A new radar system, the Type 8, was developed by scientists at the Telecommunications Research Establishment located at Worth Matravers in Dorset, and that system was hosted on modified mobile army gunnery radar equipment and vehicles. The modification was carried out by the Air Defence Experimental Establishment located on the edge if Christchurch Airfield then in Hampshire. The ADEE included within its structure the Army Radar Unit. The new radar system was called Ground Controlled Interception or GCI, could be located inland and provided surveillance through 360 degrees, albeit the radar aerials were rotated round manually using a system of chains, gears and pedals. The first prototype was tested in late 1940 at Durrington near Worthing, successfully carrying out practice interceptions. The success of the prototype led to an order for six operational mobile GCI systems, three to be built at the ADEE and three at the RAE. The first unit rolled out of the gates of ADEE on Christmas Day 1940 and rolled just six miles up the road to a field on the outskirts of the village of Sopley in the Avon Valley. The new RAF Sopley was soon operational using the callsign Starlight. The station was truly mobile. The generators, transmitters and receivers were mounted in trucks, the operations room was in a wheeled Brockhurst trailer, even the aerials were mounted on wheeled chassis. The transmitter and receiver each had its own generator and aerial. The aerials were operated in a master and slave relationship using internal indicators that allowed the slave rotating team to synchronise their aerial’s direction and rate of rotation with the master aerial. Because of its proximity to both TRE and ADEE, Sopley tended to be used as the GCI development unit.
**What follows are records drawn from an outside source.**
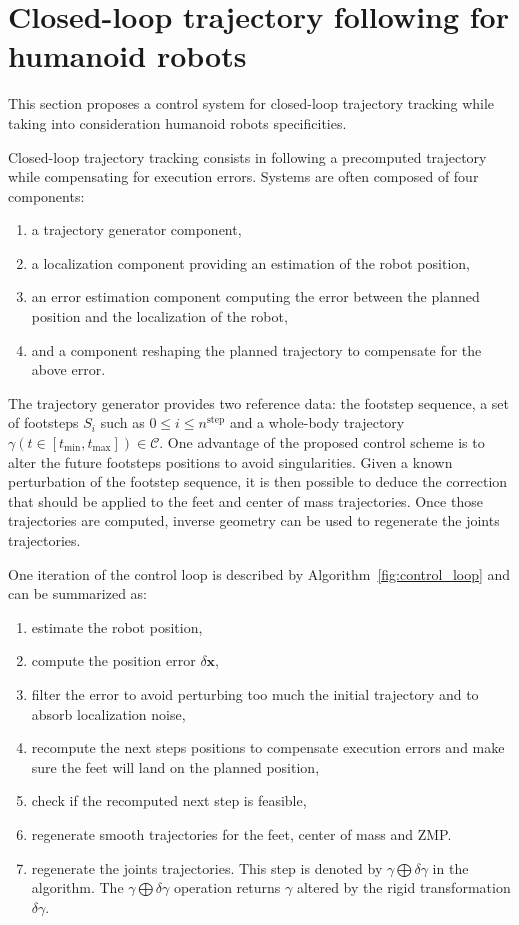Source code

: \section{Closed-loop trajectory following for humanoid robots}
\label{closedloop}


This section proposes a control system for closed-loop trajectory
tracking while taking into consideration humanoid robots
specificities.


Closed-loop trajectory tracking consists in following a precomputed
trajectory while compensating for execution errors. Systems are often
composed of four components:
\begin{enumerate}
\item a trajectory generator component,
\item a localization component providing an estimation of the robot
  position,
\item an error estimation component computing the error between the
  planned position and the localization of the robot,
\item and a component reshaping the planned trajectory to compensate
  for the above error.
\end{enumerate}


The trajectory generator provides two reference data: the footstep
sequence, a set of footsteps $S_i$ such as \mbox{$0 \leq i \leq
  n^{\text{step}}$} and a whole-body trajectory \mbox{$\gamma(t \in
  [t_{\text{min}}, t_{\text{max}}]) \in \mathcal{C}$}. One advantage
of the proposed control scheme is to alter the future footsteps
positions to avoid singularities. Given a known perturbation of the
footstep sequence, it is then possible to deduce the correction that
should be applied to the feet and center of mass trajectories. Once
those trajectories are computed, inverse geometry can be used to
regenerate the joints trajectories.


One iteration of the control loop is described by
Algorithm~\ref{fig:control_loop} and can be summarized as:
\begin{enumerate}
\item estimate the robot position,
\item compute the position error \mbox{$\delta \mathbf{x}$},
\item filter the error to avoid perturbing too much the initial
  trajectory and to absorb localization noise,
\item recompute the next steps positions to compensate execution
  errors and make sure the feet will land on the planned position,
\item check if the recomputed next step is feasible,
\item regenerate smooth trajectories for the feet, center of mass and
  ZMP.
\item regenerate the joints trajectories. This step is denoted by
  \mbox{$\gamma \bigoplus \delta \gamma$} in the algorithm. The
  \mbox{$\gamma \bigoplus \delta \gamma$} operation returns $\gamma$
  altered by the rigid transformation \mbox{$\delta \gamma$}.
\end{enumerate}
During the second world war, RAF Sopley underwent three phases of development (it continued in use post war as a GCI, fighter interception and air traffic control radar unit until 1974). The first wartime phase was the mobile station described, able to move in a matter of hours. This radar had a range of about 80 miles (130 Kms). In addition to its main primary radar system it had a limited height finding capability and an IFF (Interrogation friend or foe) interrogation system. A ground station could ask a transceiver (transponder) in an aircraft to transmit a code which was already known to the ground station, thus identifying the aircraft as friendly when the code was received one the ground. The first radar had just one control position and could therefore carry out just one interception at a time. It was however accurate enough that a single intercepting aircraft could be “vectored” to within a mile or so (2km) of its target.

In its second phase of development, Sopley became a transportable station, moveable within a few days not hours. A wooden operations room was built partly recessed into the ground and the radar aerial rotation was now powered and mounted on a wooden gantry. The new operations room now supported two controllers carrying out simultaneous interceptions.

Finally the station entered its third and final wartime stage, as a permanent station. A new large concrete and brick operations block was built, with a recessed operations floor. New radars were introduced; a Type 7 surveillance radar and a mobile type 11 radar for standby use. In addition new height finding radars appeared around the edge of the radar compound. Multiple simultaneous interceptions could be supported and co-ordination with local anti-aircraft units and searchlights units could be achieved through resident liaison officers within the operations room.

Much of Sopley’s work was with allied night fighters, with British, Commonwealth and American squadrons some of whom were based close by at RAF Hurn. RAF Sopley was visited by many allied VIPs during the war, including the King who first visited night fighter squadrons at RAF Middle Wallop and who then travelled on to Starlight to see the night fighter/GCI operation that night.